The equation is d * 45 % 11 = d where d belongs to [0…9].

Thanks,
Rob

#2

45 % 11 = 1
d * 1 = d

#3

The grouping is arbitrary?

Rob

#4

b % n = a iff n divides b - a.

So, (45 * d) % 11 = d would be true if 11 divides (45 * d) - d. Well, 45d - d = 44d, which clearly divides evenly by 11.

#5

I think it’s associative. So (d45)%11=d(45%11) . And looking at it like division, it makes sense. 2*(5%4) is the same as (2*5)%4. I know that’s not a proof.

Perhaps somebody can come along and back me up. This link says that modulo addition is associative, which isn’t quite the same thing.

Anyway, I think I’m right, but I can’t prove it. Sorry.

#6

Assume r % t = p and s%t = q
(rs) % t = [(mt+p)(nt+q)] % t = [t(mnt+m+n) + pq] % t = pq
r (s%t) = (mt + p) (q) = mqt + pq

Note that mqt+pq % t = pq so I would say yes it is associative.

#7

(11 * 45 ) % 11 = 0
11 * (45 % 11) = 11

So it doesn’t hold for any arbitrary value d.

I think the key is that 45 mod 11 = 1 and d is less than 10, so no matter how big d is you won’t “wrap around” the modulo (that is, d * r < 11). If you increase 45 to, say, 50, your relation no longer holds for all 0<d<10 either.

#8

nm

#9

This was supposed to be in GQ, btw. My bad.

#10

Right, and that is what makes your conclusion hold.

Another short proof:

If a1 = b1 mod n and a2 = b2 mod n, then a1 * a2 = (b1 * b2) mod n.

In this case, take n = 11, b1 = 45, and b2 = d.

45 mod 11 = 1 = a1. d mod 11 = d = a2 (true since d < 11 as defined).

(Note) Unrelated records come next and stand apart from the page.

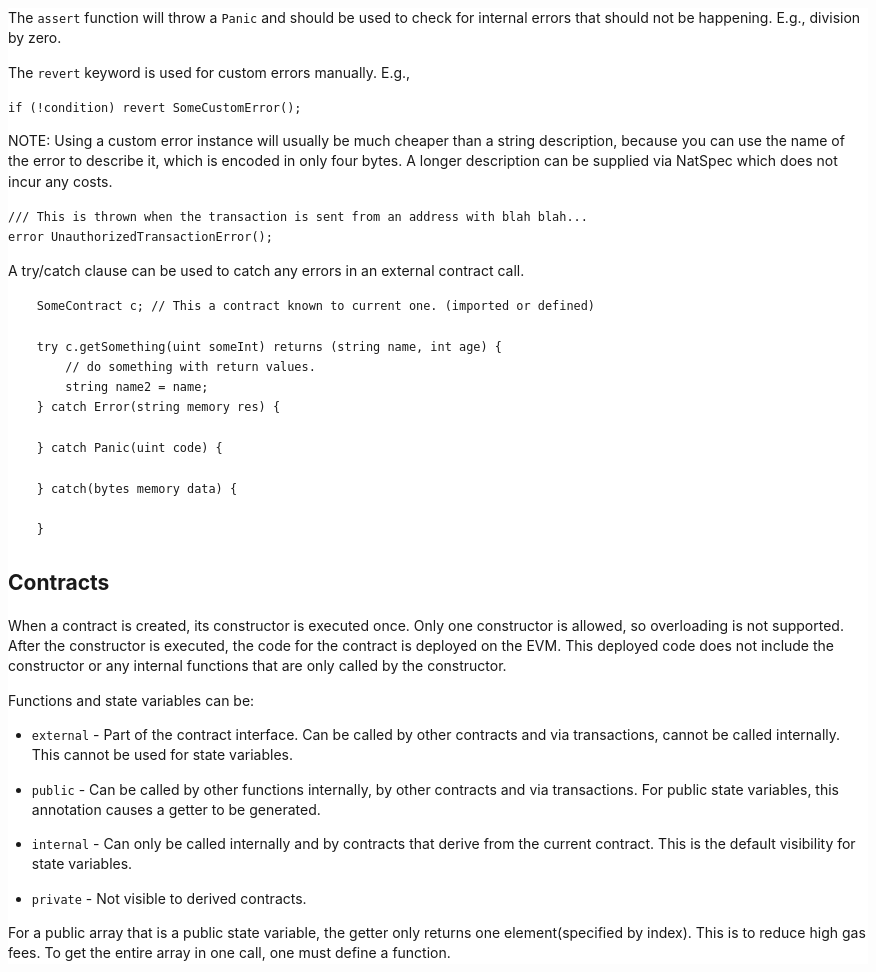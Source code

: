 The `assert` function will throw a `Panic` and should be used to check for internal errors that should not be happening. E.g., division by zero.

The `revert` keyword is used for custom errors manually. E.g.,

```solidity
if (!condition) revert SomeCustomError();
```

NOTE: Using a custom error instance will usually be much cheaper than a string description, because you can use the name of the error to describe it, which is encoded in only four bytes. A longer description can be supplied via NatSpec which does not incur any costs.

```solidity
/// This is thrown when the transaction is sent from an address with blah blah...
error UnauthorizedTransactionError();
```

A try/catch clause can be used to catch any errors in an external contract call.

```solidity
    SomeContract c; // This a contract known to current one. (imported or defined)

    try c.getSomething(uint someInt) returns (string name, int age) {
        // do something with return values.
        string name2 = name;
    } catch Error(string memory res) {

    } catch Panic(uint code) {

    } catch(bytes memory data) {

    }
```

## Contracts

When a contract is created, its constructor is executed once. Only one constructor is allowed, so overloading is not supported. After the constructor is executed, the code for the contract is deployed on the EVM. This deployed code does not include the constructor or any internal functions that are only called by the constructor.

Functions and state variables can be:

* `external` - Part of the contract interface. Can be called by other contracts and via transactions, cannot be called internally. This cannot be used for state variables.

* `public` - Can be called by other functions internally, by other contracts and via transactions. For public state variables, this annotation causes a getter to be generated.

* `internal` - Can only be called internally and by contracts that derive from the current contract. This is the default visibility for state variables.

* `private` - Not visible to derived contracts.

For a public array that is a public state variable, the getter only returns one element(specified by index). This is to reduce high gas fees. To get the entire array in one call, one must define a function.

Therefore, a1 * a2 = d = (45 * d) mod 11.

#11

This is really a General Question rather than Great Debate.
I’m sending it over there in case anyone wishes to add info.

#12

Wikipedia has a decent description of modular arithmetic. The things you’re adding there are cosets x + nZ {…, -n + x, x, n + x, …} for a fixed modulus n; the % operator just chooses the unique element of that set in [0, …, n-1]. The upside is that you’re working with integers rather than sets, which is convenient if you’re a computer and don’t want to deal with infinite sets; the downside is the operation isn’t linear: (a + b) % n is no longer necessarily a % n + b % n. The two values are equal modulo n, but the latter sum can wrap over the boundary: (7 + 5) % 11 = 12 % 11 = 1, but 7 % 11 + 5 % 11 = 12. It’s also no longer true that a * (b % n) = (a * b) % n for a similar reason, though we still have (a * (b % n)) % b = (a * b) % n.

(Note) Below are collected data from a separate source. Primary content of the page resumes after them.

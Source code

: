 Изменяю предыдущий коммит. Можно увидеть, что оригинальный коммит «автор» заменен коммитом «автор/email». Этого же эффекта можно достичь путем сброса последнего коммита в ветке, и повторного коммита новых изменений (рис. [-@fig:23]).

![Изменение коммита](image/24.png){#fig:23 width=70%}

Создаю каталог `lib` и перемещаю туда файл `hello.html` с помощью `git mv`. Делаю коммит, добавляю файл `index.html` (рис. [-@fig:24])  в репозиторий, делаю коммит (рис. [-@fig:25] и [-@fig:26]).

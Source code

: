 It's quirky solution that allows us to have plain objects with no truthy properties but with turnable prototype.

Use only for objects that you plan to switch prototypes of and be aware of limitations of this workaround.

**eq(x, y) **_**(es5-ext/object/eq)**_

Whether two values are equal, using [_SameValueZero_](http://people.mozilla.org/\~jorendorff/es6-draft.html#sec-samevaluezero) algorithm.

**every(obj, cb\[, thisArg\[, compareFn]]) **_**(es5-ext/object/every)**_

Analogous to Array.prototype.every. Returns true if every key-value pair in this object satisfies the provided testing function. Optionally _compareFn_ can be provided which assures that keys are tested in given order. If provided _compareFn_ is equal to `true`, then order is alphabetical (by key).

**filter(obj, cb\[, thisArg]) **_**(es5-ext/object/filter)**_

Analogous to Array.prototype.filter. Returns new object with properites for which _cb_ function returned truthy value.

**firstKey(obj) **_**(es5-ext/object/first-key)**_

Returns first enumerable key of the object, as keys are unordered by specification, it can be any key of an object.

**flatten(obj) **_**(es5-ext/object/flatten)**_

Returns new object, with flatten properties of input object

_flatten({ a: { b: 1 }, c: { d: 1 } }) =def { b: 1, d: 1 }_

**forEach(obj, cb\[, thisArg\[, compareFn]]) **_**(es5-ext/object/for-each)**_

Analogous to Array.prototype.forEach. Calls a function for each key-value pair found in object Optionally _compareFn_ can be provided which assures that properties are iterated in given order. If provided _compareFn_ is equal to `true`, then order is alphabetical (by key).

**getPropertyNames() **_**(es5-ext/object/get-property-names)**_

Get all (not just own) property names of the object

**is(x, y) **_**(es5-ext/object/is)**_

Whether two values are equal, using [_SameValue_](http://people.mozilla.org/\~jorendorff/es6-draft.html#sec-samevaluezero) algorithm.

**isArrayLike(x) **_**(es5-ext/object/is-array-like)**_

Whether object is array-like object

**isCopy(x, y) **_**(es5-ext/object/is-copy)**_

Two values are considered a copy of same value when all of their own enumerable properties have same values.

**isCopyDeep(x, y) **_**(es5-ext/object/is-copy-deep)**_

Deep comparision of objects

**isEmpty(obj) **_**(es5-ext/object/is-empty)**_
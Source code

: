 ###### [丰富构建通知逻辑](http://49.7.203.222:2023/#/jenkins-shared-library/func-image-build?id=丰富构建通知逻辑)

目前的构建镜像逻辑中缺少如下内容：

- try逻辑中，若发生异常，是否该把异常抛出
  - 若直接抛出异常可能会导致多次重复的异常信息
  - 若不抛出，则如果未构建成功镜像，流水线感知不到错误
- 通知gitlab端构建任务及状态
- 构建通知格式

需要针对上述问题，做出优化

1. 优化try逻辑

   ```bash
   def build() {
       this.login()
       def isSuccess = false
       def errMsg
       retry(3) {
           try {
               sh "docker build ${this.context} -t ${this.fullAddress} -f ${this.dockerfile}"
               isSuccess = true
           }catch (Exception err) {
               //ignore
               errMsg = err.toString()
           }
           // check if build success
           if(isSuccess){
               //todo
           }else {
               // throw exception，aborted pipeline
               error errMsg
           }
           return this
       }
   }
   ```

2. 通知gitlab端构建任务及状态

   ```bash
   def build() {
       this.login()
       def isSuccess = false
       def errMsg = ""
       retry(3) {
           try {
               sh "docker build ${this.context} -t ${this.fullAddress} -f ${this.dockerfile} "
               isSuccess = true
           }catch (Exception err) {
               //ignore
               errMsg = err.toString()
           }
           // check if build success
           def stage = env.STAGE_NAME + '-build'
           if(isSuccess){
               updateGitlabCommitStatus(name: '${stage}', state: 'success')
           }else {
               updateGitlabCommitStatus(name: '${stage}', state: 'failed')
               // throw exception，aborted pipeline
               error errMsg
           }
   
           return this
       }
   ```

If you find this sort of thing interesting, he’s a more general case.

#13

Since d is restricted to [0…9] you can just check all ten cases individually instead of coming up with a general rule.

#14

You’re excused, dear Aunt Sally.

#15

The % operator very much is not associative, neither in the typical sense of associativity ( (3 % 6) % 4 = 3 % 4 = 3, while 3 % (6 % 4) = 3 % 2 = 1 ), nor in the sense you apparently intend ( (3 * 6) % 4 = 18 % 4 = 2, while 3 * (6 % 4) = 3 * 2 = 6 ).

What IS true is that (d * b) % c = (d * (b % c)) % c. So (d * 45) % 11 = (d * (45 % 11)) % 11 = (d * 1) % 11 = d % 11.

This would only actually equal d, mind you, if d is in the range [0, 11). But this suffices for the OP’s purposes.

#16

There’s lots of ways to get this result, but the way I see it is you know the part of d * 45 that divides evenly by 11 won’t change the result of d * 45 % 11.

In general terms, if x = a * b + c, then x % b = c % b. (For integer x, a, b, c)

Thus, since d * 45 = 4 d * 11 + d, it follows that d * 45 % 11 = d % 11.